'''

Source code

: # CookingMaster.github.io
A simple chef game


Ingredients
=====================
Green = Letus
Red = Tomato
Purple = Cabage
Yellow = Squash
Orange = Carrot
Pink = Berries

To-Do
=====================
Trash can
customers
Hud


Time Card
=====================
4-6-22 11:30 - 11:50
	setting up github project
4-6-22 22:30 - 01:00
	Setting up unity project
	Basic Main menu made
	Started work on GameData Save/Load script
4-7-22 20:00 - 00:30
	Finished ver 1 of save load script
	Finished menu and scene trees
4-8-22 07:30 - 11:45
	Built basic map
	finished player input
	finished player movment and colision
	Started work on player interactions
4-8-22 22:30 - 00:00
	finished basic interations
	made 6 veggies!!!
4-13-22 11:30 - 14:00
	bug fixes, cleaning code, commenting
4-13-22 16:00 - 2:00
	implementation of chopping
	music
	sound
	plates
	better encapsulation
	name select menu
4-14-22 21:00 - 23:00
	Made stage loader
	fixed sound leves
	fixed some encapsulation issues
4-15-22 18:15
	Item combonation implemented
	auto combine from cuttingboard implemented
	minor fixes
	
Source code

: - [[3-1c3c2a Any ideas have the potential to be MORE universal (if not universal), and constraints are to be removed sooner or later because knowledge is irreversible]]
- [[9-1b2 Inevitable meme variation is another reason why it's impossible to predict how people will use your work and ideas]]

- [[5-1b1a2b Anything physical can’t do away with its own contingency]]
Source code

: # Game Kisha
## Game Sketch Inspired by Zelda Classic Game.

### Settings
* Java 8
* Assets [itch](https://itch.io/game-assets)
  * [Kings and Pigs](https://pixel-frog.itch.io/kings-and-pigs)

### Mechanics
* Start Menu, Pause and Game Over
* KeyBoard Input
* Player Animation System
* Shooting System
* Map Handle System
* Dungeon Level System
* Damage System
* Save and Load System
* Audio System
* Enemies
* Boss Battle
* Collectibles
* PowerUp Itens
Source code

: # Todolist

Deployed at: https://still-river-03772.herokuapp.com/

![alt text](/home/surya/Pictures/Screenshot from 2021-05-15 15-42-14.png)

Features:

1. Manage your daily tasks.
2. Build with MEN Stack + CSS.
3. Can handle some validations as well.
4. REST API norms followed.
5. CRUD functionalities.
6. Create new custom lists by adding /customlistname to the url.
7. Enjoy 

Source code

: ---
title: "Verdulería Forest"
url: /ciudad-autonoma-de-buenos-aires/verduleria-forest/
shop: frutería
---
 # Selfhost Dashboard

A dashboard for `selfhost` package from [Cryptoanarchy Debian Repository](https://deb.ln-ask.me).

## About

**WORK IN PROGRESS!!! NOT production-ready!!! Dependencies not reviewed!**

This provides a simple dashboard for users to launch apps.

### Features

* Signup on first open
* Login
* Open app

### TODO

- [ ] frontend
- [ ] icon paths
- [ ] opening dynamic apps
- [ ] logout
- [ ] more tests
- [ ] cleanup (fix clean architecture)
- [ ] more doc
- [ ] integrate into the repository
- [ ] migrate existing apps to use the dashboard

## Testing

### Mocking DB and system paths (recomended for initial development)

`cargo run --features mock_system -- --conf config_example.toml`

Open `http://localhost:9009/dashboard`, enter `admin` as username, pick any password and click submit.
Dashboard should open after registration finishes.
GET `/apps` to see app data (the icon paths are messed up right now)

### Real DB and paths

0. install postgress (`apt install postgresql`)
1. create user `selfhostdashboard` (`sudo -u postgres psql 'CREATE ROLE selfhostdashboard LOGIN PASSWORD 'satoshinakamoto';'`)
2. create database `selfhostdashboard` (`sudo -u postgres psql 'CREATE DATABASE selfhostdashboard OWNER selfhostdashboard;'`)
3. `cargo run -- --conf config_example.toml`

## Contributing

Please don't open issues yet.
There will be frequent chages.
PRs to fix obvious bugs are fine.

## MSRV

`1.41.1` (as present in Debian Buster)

'''

▶ **Task details**: Print only what lies in the material above starting at the line with "3. Can handle some validations as well." and ending at the line with "run --features mock_system", every line exactly as given.

▶ **Response below**:
3. Can handle some validations as well.
4. REST API norms followed.
5. CRUD functionalities.
6. Create new custom lists by adding /customlistname to the url.
7. Enjoy 

Source code

: ---
title: "Verdulería Forest"
url: /ciudad-autonoma-de-buenos-aires/verduleria-forest/
shop: frutería
---
 # Selfhost Dashboard

A dashboard for `selfhost` package from [Cryptoanarchy Debian Repository](https://deb.ln-ask.me).

## About

**WORK IN PROGRESS!!! NOT production-ready!!! Dependencies not reviewed!**

This provides a simple dashboard for users to launch apps.

### Features

* Signup on first open
* Login
* Open app

### TODO

- [ ] frontend
- [ ] icon paths
- [ ] opening dynamic apps
- [ ] logout
- [ ] more tests
- [ ] cleanup (fix clean architecture)
- [ ] more doc
- [ ] integrate into the repository
- [ ] migrate existing apps to use the dashboard

## Testing

### Mocking DB and system paths (recomended for initial development)

`cargo run --features mock_system -- --conf config_example.toml`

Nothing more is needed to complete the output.